India's stock market

Discussion in 'Wall St. News' started by qtip, May 17, 2004.

  1. qtip


    With so much promise with the India's economy, how do you think the Bombay Exchange's collapse will effect India's futures?

    Just curious to hear other views


  2. The reason for the collapse is pure political uncertainty; no one expected the BJP to lose, and no one knows what kind of deals the incoming PM will have to make to hold together a majority.

    Odds are that economic reforms will be sustained, but with the communists leveraging a minority position you can't be sure. If populism takes hold, reform progress could be set back anywhere from six months to five years. On the other hand, the Indian communists have been reasonable in some areas, so it's a toss up.

    Not much to do in a situation like that except wait and see, unless you are a long term value investor with faith that India's new government won't screw things up too badly.
  3. jrs3


    Collapse? that market doubled in 9 months from 2900 to over 6000 in a very short time, do you think it is suppose to keep going up hahaha, looks like a return to reality.
  4. Mecro


    It also has gone nowhere in 2 years so whats ur point?

    The problem is the sudden 11% drop even if it is a volatile market. It could just because it is a REAL market where volatility and movement are welcome, like Russia.

    India can go into some serious bullcrap right now. Threatening nuke war with Pakistan, that can't be good.
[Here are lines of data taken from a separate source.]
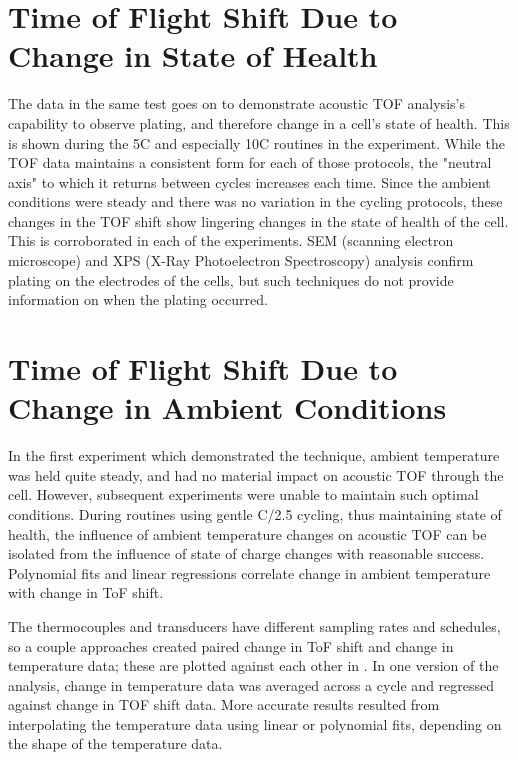 
\section{Time of Flight Shift Due to Change in State of Health}
The data in the same test goes on to demonstrate acoustic TOF analysis's capability to observe plating, and therefore change in a cell's state of health. This is shown during the 5C and especially 10C routines in the experiment. 
While the TOF data maintains a consistent form for each of those protocols, the "neutral axis" to which it returns between cycles increases each time. 
Since the ambient conditions were steady and there was no variation in the cycling protocols, these changes in the TOF shift show lingering changes in the state of health of the cell. 
This is corroborated in each of the experiments. 
SEM (scanning electron microscope) and XPS (X-Ray Photoelectron Spectroscopy) analysis confirm plating on the electrodes of the cells, but such techniques do not provide information on when the plating occurred. 


\section{Time of Flight Shift Due to Change in Ambient Conditions}
In the first experiment which demonstrated the technique, ambient temperature was held quite steady, and had no material impact on acoustic TOF through the cell. 
However, subsequent experiments were unable to maintain such optimal conditions.
During routines using gentle C/2.5 cycling, thus maintaining state of health, the influence of ambient temperature changes on acoustic TOF can be isolated from the influence of state of charge changes with reasonable success. 
Polynomial fits and linear regressions correlate change in ambient temperature with change in ToF shift. 

The thermocouples and transducers have different sampling rates and schedules, so a couple approaches created paired change in ToF shift and change in temperature data; these are plotted against each other in . 
In one version of the analysis, change in temperature data was averaged across a cycle and regressed against change in TOF shift data. 
More accurate results resulted from interpolating the temperature data using linear or polynomial fits, depending on the shape of the temperature data.

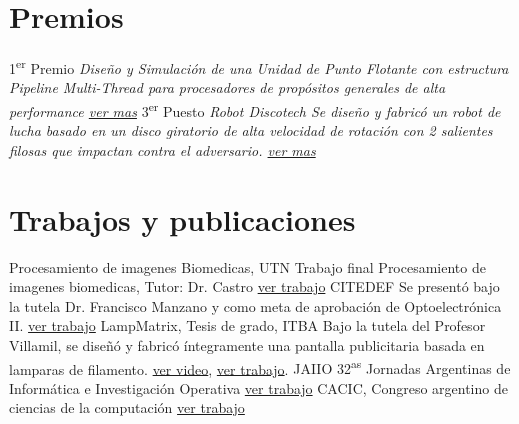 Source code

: \documentclass[11pt,a4paper,sans]{moderncv} 	%
\begin{document}
\section{Premios}
 					{1\textsuperscript{er} Premio} {}{}{\em{Diseño y Simulación de una Unidad de Punto Flotante con estructura Pipeline Multi-Thread para procesadores de propósitos generales de alta performance} \em \href{http://disenioconingenio.com.ar/shop/docs/i+d_itba_2002.pdf}{ver mas}}
	{3\textsuperscript{er} Puesto} {}{}{\em{Robot Discotech} \newline \em{Se diseño y fabricó un robot de lucha basado en un disco giratorio de alta velocidad de rotación con 2 salientes filosas que impactan contra el adversario. \href{http://disenioconingenio.com.ar/producto.php?products_id=378}{ver mas}}}
\section{Trabajos y publicaciones}
 														{Procesamiento de imagenes Biomedicas, UTN} 							{}{}{Trabajo final Procesamiento de imagenes biomedicas, Tutor: Dr. Castro 								\href{http://disenioconingenio.com.ar/shop/docs/Final_ooffice.pdf} 								{ver trabajo}}
 										{CITEDEF} 											{}{}{Se presentó bajo la tutela Dr. Francisco Manzano y como meta de aprobación de Optoelectrónica II. 					\href{http://disenioconingenio.com.ar/shop/docs/citedef_2008.pdf} 								{ver trabajo}}
 		{LampMatrix, Tesis de grado, ITBA} 								{}{}{Bajo la tutela del Profesor Villamil, se diseñó y fabricó íntegramente una pantalla publicitaria basada en lamparas de filamento. 	\href{http://www.youtube.com/watch?v=Usx4YUNpknc}{ver video}, \href{http://disenioconingenio.com.ar/shop/docs/lampmatrix.pdf} 	{ver trabajo}.}
 					{JAIIO 32\textsuperscript{as} Jornadas Argentinas de Informática e Investigación Operativa} 	{}{}																	{\href{http://disenioconingenio.com.ar/shop/docs/jaiio2003.pdf} 								{ver trabajo}}
 								{CACIC, Congreso argentino de ciencias de la computación} 					{}{} 																	{\href{http://disenioconingenio.com.ar/shop/docs/cacic2003.pdf} 								{ver trabajo}}
\end{document}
    The outsourcing craze can come back and bite the CEOs in the ass right now. How interesting would it be to watch this overinflux of jobs come back and the wages soar because of the lack of supply.
  5. Darkhorse, I've heard that this swift downturn was due to political uncertainty too. I've heard some unsavory things about Mrs. Sonia Gandhi, or at least things that might increase uncertainty. Other than that I don't pretend to know what is going on specifically as I have not had the time to research it. Thank you for helping educate me and others here.

    I am wondering if you could educate us further and give your opinion on the recent, and somewhat severe, downturns in China and Russia. Are there specific factors driving each market or is it simply a pullout from the high yielding emerging markets in general?
  6. Mecro


    I know why Russia corrects like that but I would love to hear Darkhorse's answer
  7. Unwinding the reverse carry trade is a big part of it; no one wants to be trampled in another stampede for the exits.

    Russia has a President looking more and more like a dictator and a terrorist problem in Chechnya growing more serious by the day with another recent assassination; in a favorable macro climate those little issues can be overlooked, in an unfavorable one they can't.

    China has a serious overinvestment problem and no clear way to deal with it. If they revalue their currency by a small amount, say 5%, that might only encourage speculative capital flows in expectation of further revaluation. If they revalue by a larger amount, say 10-20%, they give their export business to the neighbors.

    Meanwhile, the overinvestment danger is becoming clear to smarter players: unused infrastructure is a massive waste in the short run and can take decades to recoup, as telecom investors found out in the US. - not to mention China's banks are rotten to the core.

    Nobody can stomach a plummeting dollar right now; with oil as strong as it is, an overly strong Euro would be a deflationary killer for Europe, and Asia doesn't have enough internal strength to wean itself off the US consumer.

    Add in rising interest rates and the potential for a short term bounce, and you have flight to quality back to safe haven US assets.

    In an environment like this, risk appetite is significantly diminished and quality is the watchword of the day. I think a lot of situations can be understood by looking at risk appetite and understanding how conditions alternate between favoring high octane on one side and safety on the other.

    The emerging market / junk bond holiday was based on a relatively stable period where the fed broadcast its intention to keep rates low and trends were under control, so everybody got loaded with permission from the headmaster. Now all those stable trends are becoming unhinged at once. We're at the top of a roller coaster and we can't see what's on the other side.
  8. jrs3


    Who cares, I sure don't.
  9. That's one thing I'm curious about - why do people feel compelled to share their lack of interest?

    Do you approach women in bars to let them know you're not attracted?
  10. is she the granddaughter of mahatma gandhi?